I strode inside, heading straight to the passage that led to the underground. The building groaned as we made our way through the dark, twisting halls and descended stair after stair. Scents of decay and dust clung to the air particles, making my nostrils feel like sandpaper with each inhale, and a humming sound vibrated through the basement as we approached the entrance to the room where it all went down. I stopped, turning and giving my team a questioning look.
“I sense a rift.” Chaos rested a hand on Ash’s lower back and closed his eyes. “Lower-level demons and something…other.”
Shade took two knives from his harness, gripping them tightly. “Of course this couldn’t be easy.”
“Where’s the fun in easy?” I nodded to Ash’s bag. “Get the freezing and mending spells ready. Chaos, you handle the demons. The rest of us will take care of the ‘other.’”
Without a word, he brushed past me and entered the room. I followed on his heels, and Ash and Shade took up the rear of our hunting crew.
Inside, we found total chaos, and I don’t mean my sister’s boyfriend.
A swarm of lesser fae, with their brown wings and razor teeth, swooped this way and that, dive-bombing a group of imps. Hadn’t we dealt with these little shits enough?
The imps fought back, throwing books, religious artifacts, scraps of wood…anything they could get their slimy little hands on, and I cracked my knuckles. I hated imps more than I hated fae.

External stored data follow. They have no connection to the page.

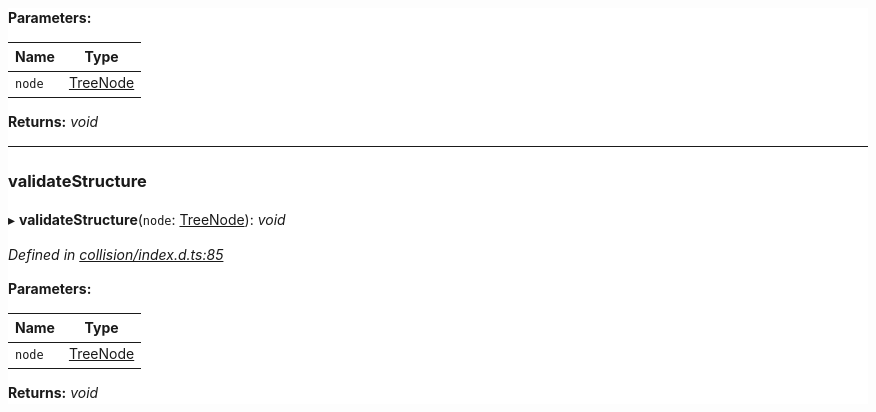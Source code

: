 **Parameters:**

Name | Type |
------ | ------ |
`node` | [TreeNode](treenode.md) |

**Returns:** *void*

___

###  validateStructure

▸ **validateStructure**(`node`: [TreeNode](treenode.md)): *void*

*Defined in [collision/index.d.ts:85](https://github.com/shakiba/planck.js/blob/038d425/lib/collision/index.d.ts#L85)*

**Parameters:**

Name | Type |
------ | ------ |
`node` | [TreeNode](treenode.md) |

**Returns:** *void*
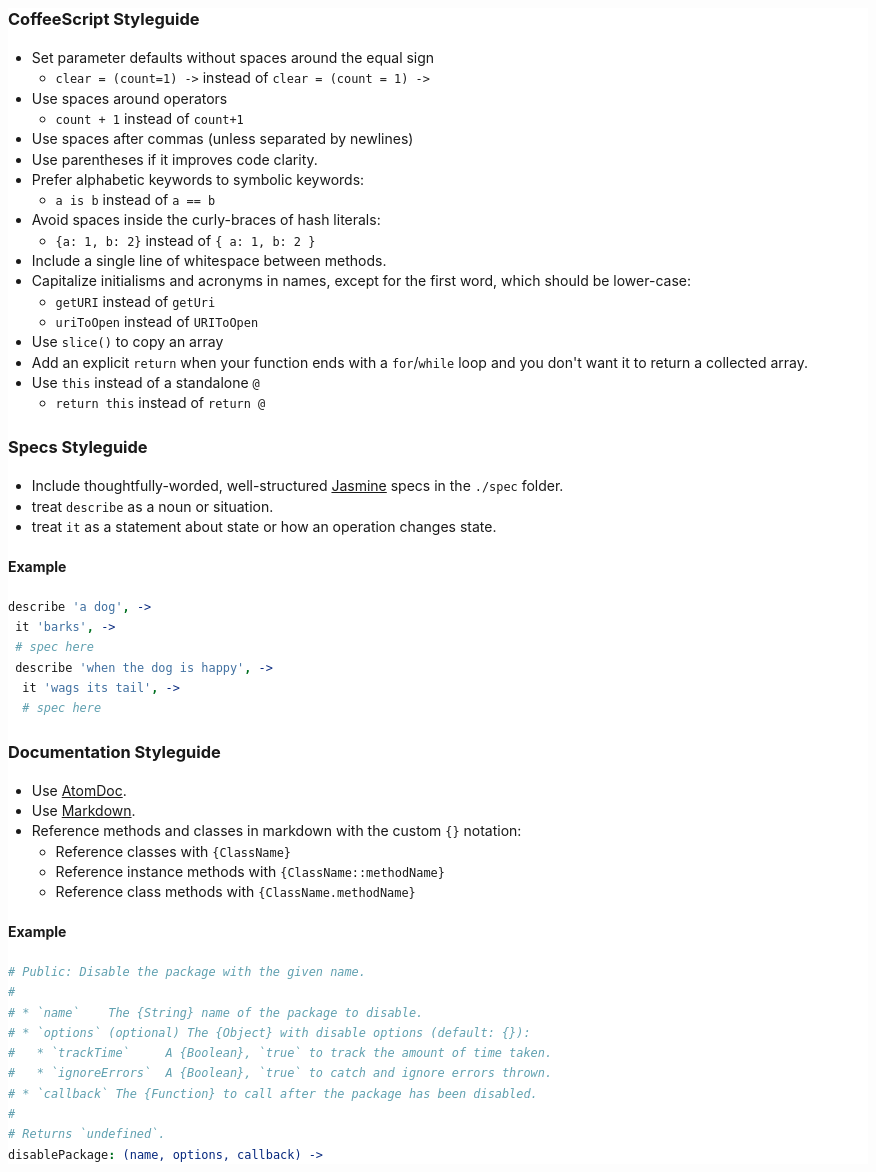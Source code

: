 ### CoffeeScript Styleguide

* Set parameter defaults without spaces around the equal sign
    * `clear = (count=1) ->` instead of `clear = (count = 1) ->`
* Use spaces around operators
    * `count + 1` instead of `count+1`
* Use spaces after commas (unless separated by newlines)
* Use parentheses if it improves code clarity.
* Prefer alphabetic keywords to symbolic keywords:
    * `a is b` instead of `a == b`
* Avoid spaces inside the curly-braces of hash literals:
    * `{a: 1, b: 2}` instead of `{ a: 1, b: 2 }`
* Include a single line of whitespace between methods.
* Capitalize initialisms and acronyms in names, except for the first word, which
  should be lower-case:
  * `getURI` instead of `getUri`
  * `uriToOpen` instead of `URIToOpen`
* Use `slice()` to copy an array
* Add an explicit `return` when your function ends with a `for`/`while` loop and
  you don't want it to return a collected array.
* Use `this` instead of a standalone `@`
  * `return this` instead of `return @`

### Specs Styleguide

- Include thoughtfully-worded, well-structured
  [Jasmine](http://jasmine.github.io/) specs in the `./spec` folder.
- treat `describe` as a noun or situation.
- treat `it` as a statement about state or how an operation changes state.

#### Example

```coffee
describe 'a dog', ->
 it 'barks', ->
 # spec here
 describe 'when the dog is happy', ->
  it 'wags its tail', ->
  # spec here
```

### Documentation Styleguide

* Use [AtomDoc](https://github.com/atom/atomdoc).
* Use [Markdown](https://daringfireball.net/projects/markdown).
* Reference methods and classes in markdown with the custom `{}` notation:
    * Reference classes with `{ClassName}`
    * Reference instance methods with `{ClassName::methodName}`
    * Reference class methods with `{ClassName.methodName}`

#### Example

```coffee
# Public: Disable the package with the given name.
#
# * `name`    The {String} name of the package to disable.
# * `options` (optional) The {Object} with disable options (default: {}):
#   * `trackTime`     A {Boolean}, `true` to track the amount of time taken.
#   * `ignoreErrors`  A {Boolean}, `true` to catch and ignore errors thrown.
# * `callback` The {Function} to call after the package has been disabled.
#
# Returns `undefined`.
disablePackage: (name, options, callback) ->
```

Chaos shouted, “Stop,” and even though the fae kept attacking, the imps obeyed the Prince of Hell’s command and skittered toward him like good little puppies.
“Standing tall or on your knees, in the name of the goddess, I force you to freeze,” Ash cast the spell, and the oversized mosquitoes stopped midair.
My chest swelled with pride. My little sis had grown so much over the past few weeks, finally coming into her power. Power strong enough to take out the entire coven if the curse came to fruition…
I could not let that happen.
Chaos ordered the imps through the rift before helping Ash and Shade shove the fae through. I paced to the massive crevice Chrys and Mayhem had opened in an attempt to kill us and peered over the edge.
Darkness engulfed the bottom of the pit, but my sword lay down there somewhere. I grabbed the rope Chaos had dropped and looped it around one thigh and then the other, making a harness so they could lower me.
A sinister growl that sounded more alien than animal reverberated in the shadows to my right. I swiveled my head toward it, and out stepped one of the ugliest creatures I’d ever seen.
2
EMBER
He stood five and a half feet tall, with stark white—was it hair or fur?—atop his almost-human head. Two insect-like antennae jutted up from his scalp, bending forward like an ant, and enormous black eyes locked onto me as his thin lips—for lack of a better word—peeled back to reveal pointy, dagger-like teeth.
He took a step toward me, and his massive, brown cockroach wings fluttered, the sound reminding me of the nasty insects that dive-bombed me when I visited Texas one summer. A shiver spiraled down my spine before lurching into my stomach and making it turn.
What was it about humidity and bugs? Ick.
I grabbed a dagger from my thigh holster and widened my stance. “Chaos, are you going to take care of this guy or do I get to vanquish him?” I snapped my head toward my team and found Ash sealing the rift.
“Wait! We missed one.” But I was too late. The fabric of reality stitched together before my eyes, and I jerked my gaze back to the beastie in question.
The giant roach-man sprung, half-running, half-flying toward me and screaming like a swarm of cicadas. I swung a dagger, hitting a wing, and let me tell you, those friggin’ things were like armor. The moment the blade made impact, it snapped, the force reverberating up my arm and into my jaw, making my teeth ache.
He lashed out a clawed hand and ripped my shirt. I jabbed the knife at his chest, but the second blade broke as easily as the first. What the hell was this thing made of? Titanium?
With an ear-splitting screech, he slammed into me, grasping my shoulders in his claws and tackling me. My back smacked the ground, and all the air left my lungs in a whoosh. I gasped, which was a huge mistake. Roachman sneered, and a glob of gooey saliva landed right in my mouth.
It tasted like salty snot and regret.
I spit it back at him and gagged as I struggled beneath his weight. Someone…it could have been Ash or Chaos…threw a fireball at him, and it bounced off his roach armor, not singeing it a bit.
He growled, and another bit of gooey mess hung from the corner of his lip, threatening to hit my face. I kept my mouth closed this time and grabbed a dagger from my holster. What good it would do, I had no clue, but I refused to become breakfast for a cockroach.
He reared his head back, ready to chomp my face, and I caught a glimpse of a chink in his armor. I jabbed the dagger into the soft spot just below his ear hole, and praise the goddess, it didn’t break. Roachman squealed and rolled off me, and I scrambled to my feet.
Ash threw the binding spell at him, but he flapped his blade-proof wings and jetted to the ceiling before it reached him, hanging on like he had suction cups in his hands and feet.